*Instructions for the task*.
Starting at the first line of the data below, write out each line exactly until you reach the line containing "## 8 Discussion", and include that line too.

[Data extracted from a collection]
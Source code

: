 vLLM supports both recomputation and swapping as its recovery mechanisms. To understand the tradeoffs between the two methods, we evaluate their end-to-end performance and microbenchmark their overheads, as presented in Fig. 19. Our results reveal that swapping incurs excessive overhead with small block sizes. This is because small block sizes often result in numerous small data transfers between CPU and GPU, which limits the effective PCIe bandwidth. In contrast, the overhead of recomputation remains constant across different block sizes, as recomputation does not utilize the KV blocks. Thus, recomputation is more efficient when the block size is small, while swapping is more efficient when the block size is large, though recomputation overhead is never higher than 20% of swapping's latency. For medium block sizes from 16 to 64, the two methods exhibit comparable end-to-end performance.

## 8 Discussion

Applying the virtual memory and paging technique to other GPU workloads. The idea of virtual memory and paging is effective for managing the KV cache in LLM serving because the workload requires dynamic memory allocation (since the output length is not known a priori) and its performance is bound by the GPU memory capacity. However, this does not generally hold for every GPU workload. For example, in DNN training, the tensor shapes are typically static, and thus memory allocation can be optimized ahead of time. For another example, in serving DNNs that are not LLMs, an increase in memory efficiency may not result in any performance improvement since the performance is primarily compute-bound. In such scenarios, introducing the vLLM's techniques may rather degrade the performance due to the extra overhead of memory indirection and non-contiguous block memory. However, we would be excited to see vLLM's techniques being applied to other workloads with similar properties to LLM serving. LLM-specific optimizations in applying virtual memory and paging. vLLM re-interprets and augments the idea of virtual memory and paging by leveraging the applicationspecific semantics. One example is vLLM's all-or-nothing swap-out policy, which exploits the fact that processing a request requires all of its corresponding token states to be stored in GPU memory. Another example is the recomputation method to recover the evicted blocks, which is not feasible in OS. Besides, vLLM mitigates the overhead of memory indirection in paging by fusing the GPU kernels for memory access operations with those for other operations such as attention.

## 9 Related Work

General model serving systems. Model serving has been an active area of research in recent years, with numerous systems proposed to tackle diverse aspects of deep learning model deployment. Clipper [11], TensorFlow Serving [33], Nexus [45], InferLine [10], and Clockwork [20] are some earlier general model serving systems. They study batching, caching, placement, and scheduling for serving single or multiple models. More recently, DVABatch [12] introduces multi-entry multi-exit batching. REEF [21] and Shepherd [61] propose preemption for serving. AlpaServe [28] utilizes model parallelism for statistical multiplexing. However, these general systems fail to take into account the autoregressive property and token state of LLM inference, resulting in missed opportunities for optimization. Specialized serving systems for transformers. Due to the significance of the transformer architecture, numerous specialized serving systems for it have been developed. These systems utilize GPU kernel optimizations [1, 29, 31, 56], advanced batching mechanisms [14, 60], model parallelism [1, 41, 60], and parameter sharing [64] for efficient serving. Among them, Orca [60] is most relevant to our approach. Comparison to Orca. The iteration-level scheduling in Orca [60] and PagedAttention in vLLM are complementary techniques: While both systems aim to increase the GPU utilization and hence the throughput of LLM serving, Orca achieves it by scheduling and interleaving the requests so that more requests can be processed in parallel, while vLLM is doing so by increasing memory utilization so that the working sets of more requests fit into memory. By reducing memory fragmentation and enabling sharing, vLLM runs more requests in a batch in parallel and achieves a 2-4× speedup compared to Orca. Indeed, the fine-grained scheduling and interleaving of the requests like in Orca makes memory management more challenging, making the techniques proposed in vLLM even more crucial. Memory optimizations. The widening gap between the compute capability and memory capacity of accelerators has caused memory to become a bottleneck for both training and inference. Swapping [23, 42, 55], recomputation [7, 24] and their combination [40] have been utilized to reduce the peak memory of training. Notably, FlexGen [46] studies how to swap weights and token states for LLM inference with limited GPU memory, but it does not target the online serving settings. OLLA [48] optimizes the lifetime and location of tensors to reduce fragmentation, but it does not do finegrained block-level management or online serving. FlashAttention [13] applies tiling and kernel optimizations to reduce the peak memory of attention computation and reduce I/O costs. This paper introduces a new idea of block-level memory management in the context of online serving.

*Result of the exercise*.
Source code

: vLLM supports both recomputation and swapping as its recovery mechanisms. To understand the tradeoffs between the two methods, we evaluate their end-to-end performance and microbenchmark their overheads, as presented in Fig. 19. Our results reveal that swapping incurs excessive overhead with small block sizes. This is because small block sizes often result in numerous small data transfers between CPU and GPU, which limits the effective PCIe bandwidth. In contrast, the overhead of recomputation remains constant across different block sizes, as recomputation does not utilize the KV blocks. Thus, recomputation is more efficient when the block size is small, while swapping is more efficient when the block size is large, though recomputation overhead is never higher than 20% of swapping's latency. For medium block sizes from 16 to 64, the two methods exhibit comparable end-to-end performance.

## 8 Discussion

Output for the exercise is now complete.